Ebbene, non si capisce a quale patria faccia riferimento Benjamin Martin, il personaggio impersonato da Mel Gibson, perché se è vero che l’uomo si batte contro gli inglesi, lo fa comunque per stabilire a chi deve spettare la terra che è stata sottratta agli Indiani (che significativamente non appaiono nel film).
Sappiamo bene, comunque, che per molti queste argomentazioni non possono bastare, perché laddove si parla degli Stati Uniti entra spesso in azione una lente deformante che induce molti ad osservare la federazione nordamericana con un occhio di riguardo che capovolge la realtà. In altre parole, entra in gioco un meccanismo che impedisce di applicare agli Stati Uniti il metro di giudizio che viene applicato ad altri paesi che si trovano coinvolti in situazioni analoghe.
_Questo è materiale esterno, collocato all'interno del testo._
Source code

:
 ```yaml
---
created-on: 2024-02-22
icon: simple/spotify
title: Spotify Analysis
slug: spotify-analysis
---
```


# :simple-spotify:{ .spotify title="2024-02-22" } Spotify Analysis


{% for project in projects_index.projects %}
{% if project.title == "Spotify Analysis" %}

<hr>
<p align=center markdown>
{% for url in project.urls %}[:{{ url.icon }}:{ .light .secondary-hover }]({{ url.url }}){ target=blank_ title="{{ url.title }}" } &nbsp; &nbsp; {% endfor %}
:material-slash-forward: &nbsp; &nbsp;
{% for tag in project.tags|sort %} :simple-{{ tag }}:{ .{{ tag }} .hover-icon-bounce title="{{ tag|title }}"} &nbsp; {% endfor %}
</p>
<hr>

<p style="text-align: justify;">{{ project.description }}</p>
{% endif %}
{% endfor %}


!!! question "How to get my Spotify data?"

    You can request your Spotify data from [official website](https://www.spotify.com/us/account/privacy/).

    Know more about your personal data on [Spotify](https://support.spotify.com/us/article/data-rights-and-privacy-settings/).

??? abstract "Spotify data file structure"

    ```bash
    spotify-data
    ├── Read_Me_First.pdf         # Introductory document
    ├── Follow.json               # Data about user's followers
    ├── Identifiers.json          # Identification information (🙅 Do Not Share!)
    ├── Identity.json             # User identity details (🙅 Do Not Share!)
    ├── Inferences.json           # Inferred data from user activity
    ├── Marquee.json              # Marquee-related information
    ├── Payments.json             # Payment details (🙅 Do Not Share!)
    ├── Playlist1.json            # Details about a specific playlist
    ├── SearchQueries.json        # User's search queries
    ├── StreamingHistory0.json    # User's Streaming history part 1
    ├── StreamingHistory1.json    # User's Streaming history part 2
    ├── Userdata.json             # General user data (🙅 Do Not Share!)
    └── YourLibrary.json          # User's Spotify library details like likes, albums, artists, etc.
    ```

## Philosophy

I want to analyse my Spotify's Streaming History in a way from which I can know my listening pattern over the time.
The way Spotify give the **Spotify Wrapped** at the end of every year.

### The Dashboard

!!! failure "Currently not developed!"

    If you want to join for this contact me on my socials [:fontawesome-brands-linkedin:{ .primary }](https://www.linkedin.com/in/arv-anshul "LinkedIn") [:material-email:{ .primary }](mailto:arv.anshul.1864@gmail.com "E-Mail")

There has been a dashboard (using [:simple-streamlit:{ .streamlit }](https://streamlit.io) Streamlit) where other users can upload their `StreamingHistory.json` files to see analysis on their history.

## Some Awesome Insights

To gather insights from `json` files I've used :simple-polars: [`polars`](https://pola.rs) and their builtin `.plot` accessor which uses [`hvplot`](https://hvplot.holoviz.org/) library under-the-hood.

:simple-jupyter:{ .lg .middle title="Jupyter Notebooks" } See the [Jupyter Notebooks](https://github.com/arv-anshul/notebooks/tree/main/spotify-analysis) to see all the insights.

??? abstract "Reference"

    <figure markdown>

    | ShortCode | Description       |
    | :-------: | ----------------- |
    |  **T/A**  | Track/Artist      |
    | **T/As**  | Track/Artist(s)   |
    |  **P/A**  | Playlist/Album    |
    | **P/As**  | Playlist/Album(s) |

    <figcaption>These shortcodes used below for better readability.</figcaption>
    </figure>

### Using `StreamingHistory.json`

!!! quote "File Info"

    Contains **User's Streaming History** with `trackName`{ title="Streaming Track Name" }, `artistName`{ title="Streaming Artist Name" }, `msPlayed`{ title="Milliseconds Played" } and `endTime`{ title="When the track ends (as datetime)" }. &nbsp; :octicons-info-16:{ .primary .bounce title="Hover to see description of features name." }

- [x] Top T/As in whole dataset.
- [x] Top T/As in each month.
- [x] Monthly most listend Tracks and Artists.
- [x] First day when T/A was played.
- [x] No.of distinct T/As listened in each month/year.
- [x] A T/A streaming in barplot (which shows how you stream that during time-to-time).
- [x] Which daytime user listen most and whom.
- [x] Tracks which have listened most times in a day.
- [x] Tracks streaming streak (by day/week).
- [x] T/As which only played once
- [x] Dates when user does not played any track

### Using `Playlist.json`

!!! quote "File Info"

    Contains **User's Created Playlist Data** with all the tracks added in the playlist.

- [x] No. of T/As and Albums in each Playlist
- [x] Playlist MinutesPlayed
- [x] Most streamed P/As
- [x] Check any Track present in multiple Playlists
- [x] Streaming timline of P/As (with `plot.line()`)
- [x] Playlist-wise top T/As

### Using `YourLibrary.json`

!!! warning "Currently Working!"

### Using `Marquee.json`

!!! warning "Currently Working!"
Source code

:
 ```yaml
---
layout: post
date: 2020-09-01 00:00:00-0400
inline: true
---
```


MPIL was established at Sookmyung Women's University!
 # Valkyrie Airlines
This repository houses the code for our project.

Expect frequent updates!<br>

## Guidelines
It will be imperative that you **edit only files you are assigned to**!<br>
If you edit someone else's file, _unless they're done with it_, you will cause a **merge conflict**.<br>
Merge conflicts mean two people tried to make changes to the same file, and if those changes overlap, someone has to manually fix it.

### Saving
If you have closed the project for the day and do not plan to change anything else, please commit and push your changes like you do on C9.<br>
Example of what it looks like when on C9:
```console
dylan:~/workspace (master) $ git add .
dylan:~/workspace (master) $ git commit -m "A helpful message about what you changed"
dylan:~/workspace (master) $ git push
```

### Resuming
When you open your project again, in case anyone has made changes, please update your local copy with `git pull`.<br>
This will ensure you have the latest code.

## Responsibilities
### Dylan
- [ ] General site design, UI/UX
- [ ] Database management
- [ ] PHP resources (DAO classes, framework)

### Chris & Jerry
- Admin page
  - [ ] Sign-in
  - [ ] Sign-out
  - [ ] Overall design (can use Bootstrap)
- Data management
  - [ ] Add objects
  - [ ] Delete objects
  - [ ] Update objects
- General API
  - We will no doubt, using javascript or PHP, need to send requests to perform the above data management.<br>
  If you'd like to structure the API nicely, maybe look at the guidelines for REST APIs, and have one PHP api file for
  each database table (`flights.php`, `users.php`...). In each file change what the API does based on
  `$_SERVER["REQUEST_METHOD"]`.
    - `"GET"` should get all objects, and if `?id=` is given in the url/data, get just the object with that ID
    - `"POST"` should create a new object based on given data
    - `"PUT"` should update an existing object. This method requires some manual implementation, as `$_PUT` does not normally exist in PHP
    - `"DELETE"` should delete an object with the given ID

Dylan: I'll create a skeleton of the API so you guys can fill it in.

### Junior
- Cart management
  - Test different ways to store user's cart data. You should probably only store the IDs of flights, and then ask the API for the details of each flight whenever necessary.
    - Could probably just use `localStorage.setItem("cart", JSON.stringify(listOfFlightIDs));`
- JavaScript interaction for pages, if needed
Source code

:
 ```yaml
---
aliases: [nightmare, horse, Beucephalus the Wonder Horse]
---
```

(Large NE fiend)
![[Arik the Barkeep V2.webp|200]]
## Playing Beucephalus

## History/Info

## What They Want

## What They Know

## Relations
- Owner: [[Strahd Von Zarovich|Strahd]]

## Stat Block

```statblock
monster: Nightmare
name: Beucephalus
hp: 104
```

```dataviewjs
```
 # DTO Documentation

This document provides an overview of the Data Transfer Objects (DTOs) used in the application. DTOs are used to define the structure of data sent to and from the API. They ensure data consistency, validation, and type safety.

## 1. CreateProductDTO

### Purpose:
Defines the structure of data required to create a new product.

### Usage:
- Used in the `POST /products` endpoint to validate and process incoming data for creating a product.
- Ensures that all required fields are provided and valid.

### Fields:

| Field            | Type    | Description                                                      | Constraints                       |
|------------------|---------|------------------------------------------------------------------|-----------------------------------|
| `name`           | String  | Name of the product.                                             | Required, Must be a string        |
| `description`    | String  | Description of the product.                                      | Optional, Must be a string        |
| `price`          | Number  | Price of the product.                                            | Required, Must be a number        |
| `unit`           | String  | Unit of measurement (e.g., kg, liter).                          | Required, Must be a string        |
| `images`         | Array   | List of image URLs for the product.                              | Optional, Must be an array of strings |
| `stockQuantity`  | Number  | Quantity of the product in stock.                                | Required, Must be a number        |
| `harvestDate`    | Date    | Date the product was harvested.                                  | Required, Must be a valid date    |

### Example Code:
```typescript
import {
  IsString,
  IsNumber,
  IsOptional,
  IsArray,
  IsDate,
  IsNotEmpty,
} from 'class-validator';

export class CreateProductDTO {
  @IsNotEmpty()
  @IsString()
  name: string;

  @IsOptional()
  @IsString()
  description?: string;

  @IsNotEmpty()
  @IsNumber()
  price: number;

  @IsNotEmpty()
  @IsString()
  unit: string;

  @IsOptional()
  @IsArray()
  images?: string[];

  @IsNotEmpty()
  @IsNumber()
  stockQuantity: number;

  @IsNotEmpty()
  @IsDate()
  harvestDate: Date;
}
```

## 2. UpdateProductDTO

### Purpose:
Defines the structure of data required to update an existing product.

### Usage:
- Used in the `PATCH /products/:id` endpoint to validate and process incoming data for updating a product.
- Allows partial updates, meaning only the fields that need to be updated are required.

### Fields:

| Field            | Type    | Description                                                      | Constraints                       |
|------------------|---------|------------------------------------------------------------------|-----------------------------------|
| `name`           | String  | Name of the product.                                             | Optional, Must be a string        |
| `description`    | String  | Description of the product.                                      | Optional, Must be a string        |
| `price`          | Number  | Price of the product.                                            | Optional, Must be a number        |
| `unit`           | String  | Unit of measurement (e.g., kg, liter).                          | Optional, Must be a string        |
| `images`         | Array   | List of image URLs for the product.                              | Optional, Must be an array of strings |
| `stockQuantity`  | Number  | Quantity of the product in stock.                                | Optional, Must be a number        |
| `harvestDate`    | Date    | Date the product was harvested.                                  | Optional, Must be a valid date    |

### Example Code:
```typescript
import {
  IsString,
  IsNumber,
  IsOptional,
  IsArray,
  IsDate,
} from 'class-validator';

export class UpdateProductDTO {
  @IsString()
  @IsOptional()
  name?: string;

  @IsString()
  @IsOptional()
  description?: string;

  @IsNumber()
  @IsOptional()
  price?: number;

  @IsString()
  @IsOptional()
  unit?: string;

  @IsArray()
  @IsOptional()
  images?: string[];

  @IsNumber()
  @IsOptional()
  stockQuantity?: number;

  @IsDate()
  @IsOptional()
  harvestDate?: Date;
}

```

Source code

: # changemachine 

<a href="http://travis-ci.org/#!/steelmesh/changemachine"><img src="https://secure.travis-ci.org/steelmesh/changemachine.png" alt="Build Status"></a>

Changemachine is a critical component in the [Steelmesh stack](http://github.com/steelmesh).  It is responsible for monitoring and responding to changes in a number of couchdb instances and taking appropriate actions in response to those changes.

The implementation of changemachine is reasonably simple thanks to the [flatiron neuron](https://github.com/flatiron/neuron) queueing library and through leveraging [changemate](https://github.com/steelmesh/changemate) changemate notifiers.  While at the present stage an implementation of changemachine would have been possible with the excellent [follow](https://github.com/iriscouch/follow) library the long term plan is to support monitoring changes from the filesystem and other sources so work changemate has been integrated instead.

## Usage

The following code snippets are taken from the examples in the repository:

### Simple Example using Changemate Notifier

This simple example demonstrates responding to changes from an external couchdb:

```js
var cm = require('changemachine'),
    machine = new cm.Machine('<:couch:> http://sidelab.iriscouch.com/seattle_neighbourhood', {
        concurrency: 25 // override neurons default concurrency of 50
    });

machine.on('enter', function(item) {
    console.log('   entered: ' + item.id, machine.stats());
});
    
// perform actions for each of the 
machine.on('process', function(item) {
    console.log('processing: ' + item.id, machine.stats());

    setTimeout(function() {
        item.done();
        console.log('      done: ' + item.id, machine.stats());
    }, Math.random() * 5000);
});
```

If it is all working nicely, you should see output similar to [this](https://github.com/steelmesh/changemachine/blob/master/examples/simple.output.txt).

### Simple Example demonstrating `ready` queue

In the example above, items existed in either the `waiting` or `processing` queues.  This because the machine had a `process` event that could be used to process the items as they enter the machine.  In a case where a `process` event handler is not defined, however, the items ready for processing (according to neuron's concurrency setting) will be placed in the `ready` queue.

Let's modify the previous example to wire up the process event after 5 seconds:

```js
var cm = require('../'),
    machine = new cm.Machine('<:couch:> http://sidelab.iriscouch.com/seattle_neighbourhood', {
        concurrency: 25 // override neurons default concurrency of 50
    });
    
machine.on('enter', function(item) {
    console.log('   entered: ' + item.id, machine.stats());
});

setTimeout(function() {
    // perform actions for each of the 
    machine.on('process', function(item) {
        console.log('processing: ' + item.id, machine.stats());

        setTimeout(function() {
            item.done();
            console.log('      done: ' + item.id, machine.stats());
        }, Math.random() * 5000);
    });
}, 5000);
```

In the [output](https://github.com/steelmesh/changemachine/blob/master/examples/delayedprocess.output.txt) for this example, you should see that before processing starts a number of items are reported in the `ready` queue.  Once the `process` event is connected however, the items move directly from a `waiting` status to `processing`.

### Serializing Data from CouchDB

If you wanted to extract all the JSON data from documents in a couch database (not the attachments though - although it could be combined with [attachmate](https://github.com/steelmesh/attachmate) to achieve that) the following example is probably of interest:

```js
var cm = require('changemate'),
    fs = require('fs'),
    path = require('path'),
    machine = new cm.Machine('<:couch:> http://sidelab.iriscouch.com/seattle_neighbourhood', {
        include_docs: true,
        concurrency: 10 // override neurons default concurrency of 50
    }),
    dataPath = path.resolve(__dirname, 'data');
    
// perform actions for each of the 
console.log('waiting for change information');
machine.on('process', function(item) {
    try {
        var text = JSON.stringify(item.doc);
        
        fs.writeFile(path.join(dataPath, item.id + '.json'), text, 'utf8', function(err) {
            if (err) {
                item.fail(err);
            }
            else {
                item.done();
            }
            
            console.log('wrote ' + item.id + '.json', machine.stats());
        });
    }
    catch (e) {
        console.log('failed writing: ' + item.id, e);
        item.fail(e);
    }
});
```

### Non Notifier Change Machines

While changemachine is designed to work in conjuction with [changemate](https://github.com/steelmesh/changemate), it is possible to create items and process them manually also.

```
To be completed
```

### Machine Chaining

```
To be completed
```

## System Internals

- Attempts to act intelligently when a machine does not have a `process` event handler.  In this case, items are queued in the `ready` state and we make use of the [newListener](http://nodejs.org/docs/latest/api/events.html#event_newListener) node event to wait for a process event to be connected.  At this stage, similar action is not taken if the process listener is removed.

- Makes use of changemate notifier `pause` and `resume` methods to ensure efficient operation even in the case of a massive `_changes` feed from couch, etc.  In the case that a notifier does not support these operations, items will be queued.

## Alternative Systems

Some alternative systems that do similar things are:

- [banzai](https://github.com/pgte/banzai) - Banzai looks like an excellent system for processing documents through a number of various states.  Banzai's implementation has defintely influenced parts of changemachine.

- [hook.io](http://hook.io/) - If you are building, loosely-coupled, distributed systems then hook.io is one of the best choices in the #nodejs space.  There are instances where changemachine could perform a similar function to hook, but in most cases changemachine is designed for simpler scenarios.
A questo proposito ci sembra pertinente il paragone con la Cina, che com’è noto ha invaso il Tibet negli anni Cinquanta e ancor oggi, dopo mezzo secolo, porta avanti una feroce politica di sradicamento culturale. Naturalmente il governo di Pechino, cioè il Partito comunista, non ha mai parlato di "invasione", ma di "liberazione" del Tibet, e attorno a questo nome ha costruito un’epopea eroica che avrebbe liberato il paese delle nevi dalla "teocrazia oscurantista" del Dalai Lama.
Facciamo ora un parallelo con il genocidio degli Indiani d’America, che non solo non ha mai lacerato le nostre coscienze, ma è stato praticamente rimosso e sostituito dall’epopea gloriosa del Far West. Gli europei, come scrive Gianpasquale Santomassimo, hanno "imparato ad amare la civiltà americana attraverso la leggenda romanzesca e cinematografica costruita attorno alla pulizia etnica di un intero continente".
Molti obietteranno che il genocidio dei popoli amerindiani è un fatto ormai remoto, e che quindi non può coinvolgerci emotivamente. Al contrario ci coinvolge l’epopea della rivoluzione americana, perché il suo protagonista è "uno dei nostri", porta avanti i valori che costituiranno la base dell’Occidente liberaldemocratico (e bianco) che due secoli dopo promuoverà la seconda guerra del Golfo e quella contro la Jugoslavia. Oggi come allora, promosse da invasori che si spacciano per eroi, e che ancora una volta sanno di poter contare su un vasto consenso.